Immigrants, diaspora communities, Tribal and local residents will receive coordinated federal, state, local, Tribal, and territorial assessments and intelligence about transnational repression, improving prevention and response to harassment, surveillance, and kidnapping threats.
Taxpayers and the public will get unclassified annual assessments about transnational repression risks, increasing transparency and public accountability of federal activity on these threats.
State and local officials will gain new research results and operationally tested technologies within a year to help detect and counter transnational repression, improving officials' tools and response capabilities.
Immigrants, diaspora communities, and other targeted groups face increased government surveillance and privacy risks because expanding DHS authority, intelligence coordination, and fusion center access can amplify monitoring of communities.

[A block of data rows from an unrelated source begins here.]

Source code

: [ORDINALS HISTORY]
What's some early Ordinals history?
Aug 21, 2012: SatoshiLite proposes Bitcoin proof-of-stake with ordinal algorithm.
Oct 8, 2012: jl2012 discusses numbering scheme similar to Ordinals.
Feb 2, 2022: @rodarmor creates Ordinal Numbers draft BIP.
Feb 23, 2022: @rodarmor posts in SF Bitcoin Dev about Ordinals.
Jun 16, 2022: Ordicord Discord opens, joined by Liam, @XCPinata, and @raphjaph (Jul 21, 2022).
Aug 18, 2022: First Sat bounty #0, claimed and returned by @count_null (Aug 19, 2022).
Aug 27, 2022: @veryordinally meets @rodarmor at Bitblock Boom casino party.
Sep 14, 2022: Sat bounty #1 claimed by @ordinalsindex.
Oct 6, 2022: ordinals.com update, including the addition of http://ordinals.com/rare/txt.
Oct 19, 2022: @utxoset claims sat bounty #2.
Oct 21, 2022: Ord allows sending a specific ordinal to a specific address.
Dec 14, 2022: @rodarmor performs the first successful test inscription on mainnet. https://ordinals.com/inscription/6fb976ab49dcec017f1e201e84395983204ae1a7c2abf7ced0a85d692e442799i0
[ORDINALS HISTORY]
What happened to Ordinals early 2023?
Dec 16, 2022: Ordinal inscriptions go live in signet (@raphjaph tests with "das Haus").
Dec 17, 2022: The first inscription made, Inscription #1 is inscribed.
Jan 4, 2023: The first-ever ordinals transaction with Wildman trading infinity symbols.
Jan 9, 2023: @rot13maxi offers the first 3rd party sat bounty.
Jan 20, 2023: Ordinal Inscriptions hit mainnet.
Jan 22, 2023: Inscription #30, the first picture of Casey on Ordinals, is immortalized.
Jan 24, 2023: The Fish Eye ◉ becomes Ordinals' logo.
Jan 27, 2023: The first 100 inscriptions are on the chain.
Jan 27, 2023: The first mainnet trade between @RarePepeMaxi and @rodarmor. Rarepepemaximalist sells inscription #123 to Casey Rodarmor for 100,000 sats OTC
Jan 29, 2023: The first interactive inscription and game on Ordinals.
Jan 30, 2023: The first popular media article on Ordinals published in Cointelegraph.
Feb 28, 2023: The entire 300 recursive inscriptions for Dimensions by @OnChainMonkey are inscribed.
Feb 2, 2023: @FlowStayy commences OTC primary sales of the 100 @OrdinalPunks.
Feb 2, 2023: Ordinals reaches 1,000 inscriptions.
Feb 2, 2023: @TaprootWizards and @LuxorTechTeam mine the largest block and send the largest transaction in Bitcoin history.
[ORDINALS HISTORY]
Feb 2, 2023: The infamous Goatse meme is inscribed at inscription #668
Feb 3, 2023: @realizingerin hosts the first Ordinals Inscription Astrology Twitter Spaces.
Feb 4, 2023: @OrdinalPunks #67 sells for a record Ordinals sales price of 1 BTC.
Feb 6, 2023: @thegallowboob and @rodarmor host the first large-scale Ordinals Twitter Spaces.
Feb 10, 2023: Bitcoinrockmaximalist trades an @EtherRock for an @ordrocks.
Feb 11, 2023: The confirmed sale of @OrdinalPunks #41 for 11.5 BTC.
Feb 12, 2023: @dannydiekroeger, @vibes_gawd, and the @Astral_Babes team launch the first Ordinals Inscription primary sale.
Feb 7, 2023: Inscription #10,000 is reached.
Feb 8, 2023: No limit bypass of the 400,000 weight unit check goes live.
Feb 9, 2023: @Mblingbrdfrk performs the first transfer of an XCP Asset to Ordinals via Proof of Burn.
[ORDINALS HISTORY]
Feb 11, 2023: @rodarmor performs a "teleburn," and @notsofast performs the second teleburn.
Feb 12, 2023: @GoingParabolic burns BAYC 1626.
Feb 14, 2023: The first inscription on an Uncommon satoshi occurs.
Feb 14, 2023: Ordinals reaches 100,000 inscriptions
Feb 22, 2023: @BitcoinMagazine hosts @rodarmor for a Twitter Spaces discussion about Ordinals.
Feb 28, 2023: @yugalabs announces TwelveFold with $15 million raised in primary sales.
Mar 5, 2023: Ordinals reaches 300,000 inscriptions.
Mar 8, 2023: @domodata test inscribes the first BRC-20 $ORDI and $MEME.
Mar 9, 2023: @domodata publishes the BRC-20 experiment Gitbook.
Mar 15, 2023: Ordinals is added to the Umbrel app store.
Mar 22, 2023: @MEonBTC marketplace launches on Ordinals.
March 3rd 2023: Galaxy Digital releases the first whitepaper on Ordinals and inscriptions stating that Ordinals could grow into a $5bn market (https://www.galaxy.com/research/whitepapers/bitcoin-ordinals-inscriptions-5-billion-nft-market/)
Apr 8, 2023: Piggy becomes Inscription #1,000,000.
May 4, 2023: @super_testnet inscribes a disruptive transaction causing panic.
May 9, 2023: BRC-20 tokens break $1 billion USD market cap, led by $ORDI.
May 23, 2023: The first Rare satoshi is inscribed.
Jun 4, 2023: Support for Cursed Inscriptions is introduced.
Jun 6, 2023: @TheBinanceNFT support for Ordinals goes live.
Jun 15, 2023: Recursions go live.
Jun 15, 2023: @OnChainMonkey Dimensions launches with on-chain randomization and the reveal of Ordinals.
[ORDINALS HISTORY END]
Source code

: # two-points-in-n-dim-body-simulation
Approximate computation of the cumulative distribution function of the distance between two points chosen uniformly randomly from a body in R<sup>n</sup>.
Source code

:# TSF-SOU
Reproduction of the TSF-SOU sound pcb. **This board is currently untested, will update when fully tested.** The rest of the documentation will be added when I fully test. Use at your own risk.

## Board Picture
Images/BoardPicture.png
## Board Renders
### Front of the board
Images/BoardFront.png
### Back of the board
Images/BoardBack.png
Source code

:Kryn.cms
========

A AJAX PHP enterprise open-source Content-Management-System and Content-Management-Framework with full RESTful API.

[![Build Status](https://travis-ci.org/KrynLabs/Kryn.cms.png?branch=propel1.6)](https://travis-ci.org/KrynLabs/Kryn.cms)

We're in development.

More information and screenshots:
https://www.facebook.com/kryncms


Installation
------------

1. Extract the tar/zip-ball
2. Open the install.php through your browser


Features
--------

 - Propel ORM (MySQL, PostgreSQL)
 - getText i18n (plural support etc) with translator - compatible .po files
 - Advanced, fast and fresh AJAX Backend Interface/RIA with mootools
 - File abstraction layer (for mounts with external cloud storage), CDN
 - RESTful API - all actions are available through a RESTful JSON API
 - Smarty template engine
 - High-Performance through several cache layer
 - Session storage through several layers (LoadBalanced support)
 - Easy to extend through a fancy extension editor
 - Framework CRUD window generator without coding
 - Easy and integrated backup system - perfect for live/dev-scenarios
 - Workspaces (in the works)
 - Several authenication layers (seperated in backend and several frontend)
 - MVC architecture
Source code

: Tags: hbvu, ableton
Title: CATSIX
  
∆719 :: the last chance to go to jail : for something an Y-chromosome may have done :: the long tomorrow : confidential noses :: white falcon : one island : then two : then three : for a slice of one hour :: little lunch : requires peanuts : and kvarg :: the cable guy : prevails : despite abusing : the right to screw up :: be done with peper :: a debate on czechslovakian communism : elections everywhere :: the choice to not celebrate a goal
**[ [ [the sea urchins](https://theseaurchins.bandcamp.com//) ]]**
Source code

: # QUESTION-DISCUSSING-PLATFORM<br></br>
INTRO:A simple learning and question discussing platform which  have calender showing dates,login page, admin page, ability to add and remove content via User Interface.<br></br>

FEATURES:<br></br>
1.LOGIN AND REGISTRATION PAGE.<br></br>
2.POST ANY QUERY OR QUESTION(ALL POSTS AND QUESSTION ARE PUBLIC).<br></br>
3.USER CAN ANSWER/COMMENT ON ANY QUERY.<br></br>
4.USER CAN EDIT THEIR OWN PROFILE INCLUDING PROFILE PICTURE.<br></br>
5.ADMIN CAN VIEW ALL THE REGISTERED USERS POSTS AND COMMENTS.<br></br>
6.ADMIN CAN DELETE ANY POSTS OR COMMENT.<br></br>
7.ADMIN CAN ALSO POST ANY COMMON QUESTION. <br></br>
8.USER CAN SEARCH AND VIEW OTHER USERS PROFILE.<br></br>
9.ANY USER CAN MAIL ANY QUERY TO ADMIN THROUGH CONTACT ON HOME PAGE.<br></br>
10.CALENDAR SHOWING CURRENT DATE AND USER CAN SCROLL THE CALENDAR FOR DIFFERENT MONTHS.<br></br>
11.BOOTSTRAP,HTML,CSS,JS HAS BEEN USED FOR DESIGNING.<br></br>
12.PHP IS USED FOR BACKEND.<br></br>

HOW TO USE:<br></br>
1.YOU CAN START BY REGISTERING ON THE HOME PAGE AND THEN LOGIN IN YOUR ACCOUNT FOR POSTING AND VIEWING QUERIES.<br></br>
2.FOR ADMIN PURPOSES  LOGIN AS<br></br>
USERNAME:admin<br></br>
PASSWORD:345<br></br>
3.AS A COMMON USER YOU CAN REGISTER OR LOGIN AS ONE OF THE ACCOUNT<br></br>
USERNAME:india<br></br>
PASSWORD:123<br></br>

Immigrants, advocates, and local organizations risk misclassification or investigation of lawful dissent or advocacy because broad or unclear definitions of 'transnational repression' and 'agent of a foreign government' could be interpreted widely.
Diaspora communities and lawful political actors may be chilled from exercising free expression or organizing because publishing unclassified assessments could reveal details or create concern even if classified annexes protect sources.
Based on analysis of 3 sections of legislative text.
Introduced March 14, 2025 by August Pfluger · Last progress March 14, 2025
Creates a Transnational Repression Working Group inside DHS to identify, assess, and share information on threats by foreign governments or their agents against people in the United States, require an unclassified annual homeland security assessment (with possible classified annex) for seven years, and run R&D and operational testing of technologies and techniques to counter such threats. The office must be staffed and led by an appointed director, coordinate with federal and state partners (including fusion centers, ODNI, and the FBI), include privacy compliance, and publish the unclassified portion of its annual assessments. Sets deadlines and limits: the Working Group must deliver its first unclassified annual assessment within 180 days of enactment and annually thereafter, may accept detailees from other agencies, must protect constitutional and civil liberties, and will sunset seven years after enactment. The law also amends the Homeland Security Act table of contents to add the new authority and defines key terms (for example, "transnational repression" and "agent of a foreign government").